News Register for our weekly news digest here.

Frank Popper.
Frank Popper.

Frank Popper (1918–2020)

Pioneering art historian Frank Popper, whose writings were among the first to explore the relationship between modern art and technology, has died at age 102 in Lugano, Switzerland. At the time of his death, Popper held the title of professor emeritus of aesthetics and the science of art at the Sorbonne. In addition to helping lay the groundwork for discourses concerning new media and ethics in his later writing on what he called the “virtualization” of art, Popper influenced countless historians and artists with scholarship conducted in the 1960s, when he published early analyses of light and movement in contemporary art.

Born in the Czech Republic in 1918, Popper’s initial occupations included textile engineer and wireless operator in the Royal Air Force.
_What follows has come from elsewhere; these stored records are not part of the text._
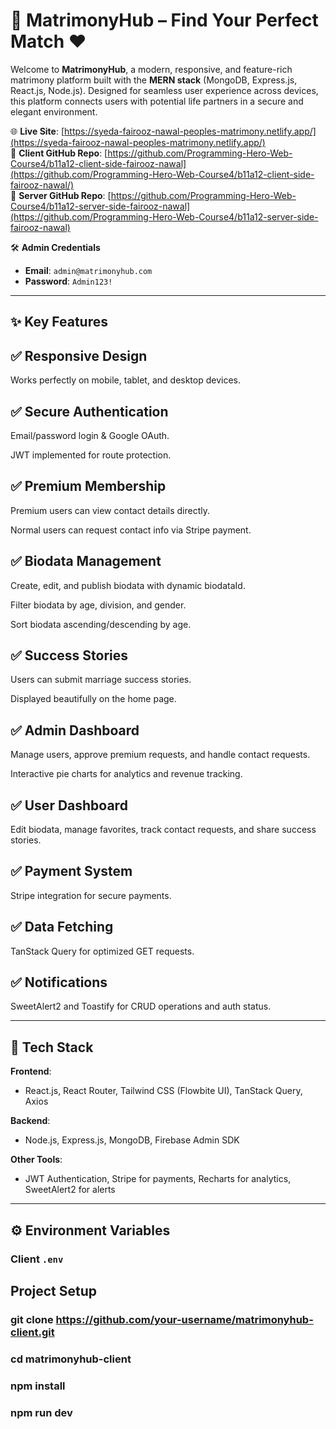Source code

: # 💍 MatrimonyHub – Find Your Perfect Match ❤️

Welcome to **MatrimonyHub**, a modern, responsive, and feature-rich matrimony platform built with the **MERN stack** (MongoDB, Express.js, React.js, Node.js). Designed for seamless user experience across devices, this platform connects users with potential life partners in a secure and elegant environment.

🌐 **Live Site**: [https://syeda-fairooz-nawal-peoples-matrimony.netlify.app/](https://syeda-fairooz-nawal-peoples-matrimony.netlify.app/)  
📂 **Client GitHub Repo**: [https://github.com/Programming-Hero-Web-Course4/b11a12-client-side-fairooz-nawal](https://github.com/Programming-Hero-Web-Course4/b11a12-client-side-fairooz-nawal/)  
📂 **Server GitHub Repo**: [https://github.com/Programming-Hero-Web-Course4/b11a12-server-side-fairooz-nawal](https://github.com/Programming-Hero-Web-Course4/b11a12-server-side-fairooz-nawal)  

🛠️ **Admin Credentials**  
- **Email**: `admin@matrimonyhub.com`  
- **Password**: `Admin123!`  

---

## ✨ Key Features

## ✅ Responsive Design

Works perfectly on mobile, tablet, and desktop devices.

## ✅ Secure Authentication

Email/password login & Google OAuth.

JWT implemented for route protection.

## ✅ Premium Membership

Premium users can view contact details directly.

Normal users can request contact info via Stripe payment.

## ✅ Biodata Management

Create, edit, and publish biodata with dynamic biodataId.

Filter biodata by age, division, and gender.

Sort biodata ascending/descending by age.

## ✅ Success Stories

Users can submit marriage success stories.

Displayed beautifully on the home page.

## ✅ Admin Dashboard

Manage users, approve premium requests, and handle contact requests.

Interactive pie charts for analytics and revenue tracking.

## ✅ User Dashboard

Edit biodata, manage favorites, track contact requests, and share success stories.

## ✅ Payment System

Stripe integration for secure payments.

## ✅ Data Fetching

TanStack Query for optimized GET requests.

## ✅ Notifications

SweetAlert2 and Toastify for CRUD operations and auth status.


---



## 🚀 Tech Stack

**Frontend**:  
- React.js, React Router, Tailwind CSS (Flowbite UI), TanStack Query, Axios  

**Backend**:  
- Node.js, Express.js, MongoDB, Firebase Admin SDK  

**Other Tools**:  
- JWT Authentication, Stripe for payments, Recharts for analytics, SweetAlert2 for alerts  

---

## ⚙️ Environment Variables

### Client `.env`

## Project Setup
### git clone https://github.com/your-username/matrimonyhub-client.git
### cd matrimonyhub-client
### npm install
### npm run dev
After moving to Paris with his wife, the painter Hella Guth, Popper received a doctorate from the Sorbonne, where his initial focus on Marcel Proust transformed into a dissertation focused on kinetic art. His interest in the field developed in the early ’50s, after he encountered the work of sculptors George Rickey, Nicholas Schöffer, and Frank Malina. Published the same year as Jack Burnham’s “Systems Esthetics” and Beyond Modern Sculpture, Popper’s 1968 book Origins and Development of Kinetic Art considered the role of movement in art dating back to 1860, drawing a direct line between Impressionism and kineticism. His next book, Art—Action and Participation (New York University Press, 1975), explored “spectator participation” as a central tenant of modernism.

With Art of the Electronic Age (Harry N. Abrams, 1993), Popper argued that “technological” art had given way, in the early 1980s, to what he termed “Virtual” art, a set of practices that humanized technology through interactivity—for him, the term clarified that “we were in the presence not only of reality itself but also of the simulation of reality.” His other titles include Reflexions sur l'exil, l'art et l'Europe: Entretiens avec Aline Dallier (Reflections on Exile, Art, and Europe: Interviews with Aline Dallier; Klincksieck, 1998) and From Technological to Virtual Art (MIT Press, 2007). Popper will be buried in Paris’s Père Lachaise Cemetery.